Center for the Arts and Humanities

Bicycles, Garbage, and Cameras: Three Contemporary Middle Eastern Films

Spring 2018
Haverford College

The films in “Bicycles, Garbage, and Cameras” convey stories of perseverance in the face of gender inequality, hope despite ongoing wars and ruins, and survival in a global world. They portray how people in the Middle East negotiate the social, economic, and political challenges they face daily.

Sponsored by the Haverford College Department of Anthropology, the Concentration in Middle Eastern & Islamic Studies, VCAM, and the Hurford Center for the Arts and Humanities’ Tuttle Fund for the Development of Visual Culture across the Curriculum.

All screenings are open to the public.

Organized by Zainab Saleh, Assistant Professor of Anthropology, Haverford College


Someone giving a demonstration on recycling

Garbage Dreams, 2009, 83 minutes
Directed by Mai Iskander

Tuesday, February 13, 2018
4:30 p.m.
VCAM Screening Room 001

GARBAGE DREAMS is a 2009 feature length documentary film produced and directed by Mai Iskander. Filmed over the course of four years, it follows three teenage boys born into the trash trade and growing up in the world’s largest garbage village, on the outskirts of Cairo, Egypt.

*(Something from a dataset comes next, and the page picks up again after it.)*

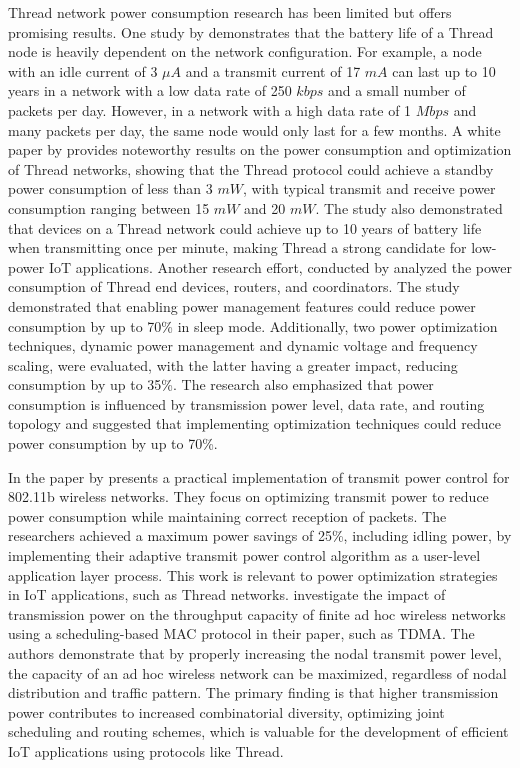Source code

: Thread network power consumption research has been limited but offers promising results. One study by \textcite{semiconductor_battery_2021} demonstrates that the battery life of a Thread node is heavily dependent on the network configuration. For example, a node with an idle current of 3 $\mu A$ and a transmit current of 17 $mA$ can last up to 10 years in a network with a low data rate of 250 $kbps$ and a small number of packets per day. However, in a network with a high data rate of 1 $Mbps$ and many packets per day, the same node would only last for a few months. A white paper by \textcite{Thread_Low_Power_2018} provides noteworthy results on the power consumption and optimization of Thread networks, showing that the Thread protocol could achieve a standby power consumption of less than 3 $mW$, with typical transmit and receive power consumption ranging between 15 $mW$ and 20 $mW$. The study also demonstrated that devices on a Thread network could achieve up to 10 years of battery life when transmitting once per minute, making Thread a strong candidate for low-power \gls{IoT} applications. Another research effort, conducted by \textcite{azoidou2017battery} analyzed the power consumption of Thread end devices, routers, and coordinators. The study demonstrated that enabling power management features could reduce power consumption by up to 70\% in sleep mode. Additionally, two power optimization techniques, dynamic power management and dynamic voltage and frequency scaling, were evaluated, with the latter having a greater impact, reducing consumption by up to 35\%. The research also emphasized that power consumption is influenced by transmission power level, data rate, and routing topology and suggested that implementing optimization techniques could reduce power consumption by up to 70\%.

In the paper by \textcite{sheth2002implementation} presents a practical implementation of transmit power control for 802.11b wireless networks. They focus on optimizing transmit power to reduce power consumption while maintaining correct reception of packets. The researchers achieved a maximum power savings of 25\%, including idling power, by implementing their adaptive transmit power control algorithm as a user-level application layer process. This work is relevant to power optimization strategies in \gls{IoT} applications, such as Thread networks. \textcite{1576539} investigate the impact of transmission power on the throughput capacity of finite ad hoc wireless networks using a scheduling-based \gls{MAC} protocol in their paper, such as \gls{TDMA}. The authors demonstrate that by properly increasing the nodal transmit power level, the capacity of an ad hoc wireless network can be maximized, regardless of nodal distribution and traffic pattern. The primary finding is that higher transmission power contributes to increased combinatorial diversity, optimizing joint scheduling and routing schemes, which is valuable for the development of efficient \gls{IoT} applications using protocols like Thread.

A young Saudi girl stares longingly at bicycles

Wadjda, 2012, 98 minutes
Directed by Haifaa al-Mansour

Monday, March 19, 2018
4:30 p.m.
VCAM Screening Room 001

WADJDA is a movie of firsts. This first feature film shot entirely in Saudi Arabia is the story of a young girl living in a suburb of Riyadh determined to raise enough money to buy a bike in a society that sees bicycles as dangerous to a girl's virtue. Even more impressive, WADJDA is the first feature film made by a female Saudi filmmaker. In a country where cinemas are banned and women cannot drive or vote, writer-director Haifaa al-Mansour has broken many barriers with her new film.

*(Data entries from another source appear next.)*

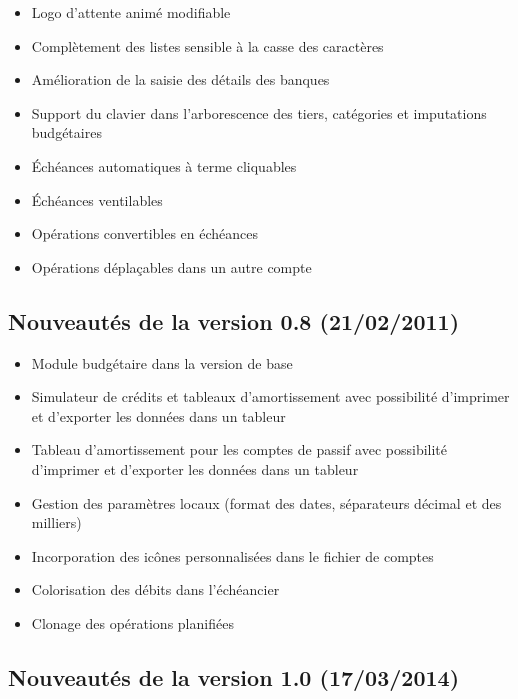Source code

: \begin{itemize}
	\item Logo d'attente animé modifiable
	\item Complètement des listes sensible à la casse des caractères
	\item Amélioration de la saisie des détails des banques
	\item Support du clavier dans l'arborescence des tiers, catégories et imputations budgétaires
	\item Échéances automatiques à terme cliquables
	\item Échéances ventilables
	\item Opérations convertibles en échéances
	\item Opérations déplaçables dans un autre compte
\end{itemize}


\subsection{Nouveautés de la version 0.8 \textnormal{(21/02/2011)}}

\begin{itemize}
	\item Module budgétaire dans la version de base
	\item Simulateur de crédits et tableaux d'amortissement avec possibilité d'imprimer et d'exporter les données dans un tableur
	\item Tableau d'amortissement pour les comptes de passif avec possibilité d'imprimer et d'exporter les données dans un tableur
	\item Gestion des paramètres locaux (format des dates, séparateurs décimal et des milliers)
	\item Incorporation des icônes personnalisées dans le fichier de comptes
	\item Colorisation des débits dans l'échéancier
	\item Clonage des opérations planifiées
\end{itemize}


\subsection{Nouveautés de la version 1.0 \textnormal{(17/03/2014)}}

A woman stands in front of a board covered with photos and letters

Open Shutters: Our Feelings Took the Pictures, 2008, 102 minutes
Directed by Maysoon Pachachi

Monday, April 23, 2018
4:30 p.m.
VCAM Screening Room 001

For a month, a group of women from 5 cities in Iraq live and work together in a traditional courtyard house in Damascus. Everyday they are out on the streets of the Old City practicing their photography. Back in the house, they draw and present ‘life maps’ to each other, telling their stories with a rare honesty, with humor and grief and anger. They unearth memories, buried in the course of just trying to survive 30 years of war and sanctions. The experience transforms them and, back in Iraq, they shoot hundreds of photographs, each imbued with the sharp truth of lived experience.


Zainab Saleh

Zainab Saleh

Zainab Saleh, Ph.D. Sociocultural Anthropology, Columbia University, is Assistant Professor in Anthropology at Haverford College. Her research focuses on memory, nostalgia, belonging, war, and violence in Iraq and the Iraqi Diaspora. She examines the transformative impact that the US occupation of Iraq had on the  London-based Iraqi community’s social and political landscape. She is currently working on a manuscript entitled Inhabiting Destruction: Exile, Political Subjectivity, and the Iraqi Diaspora.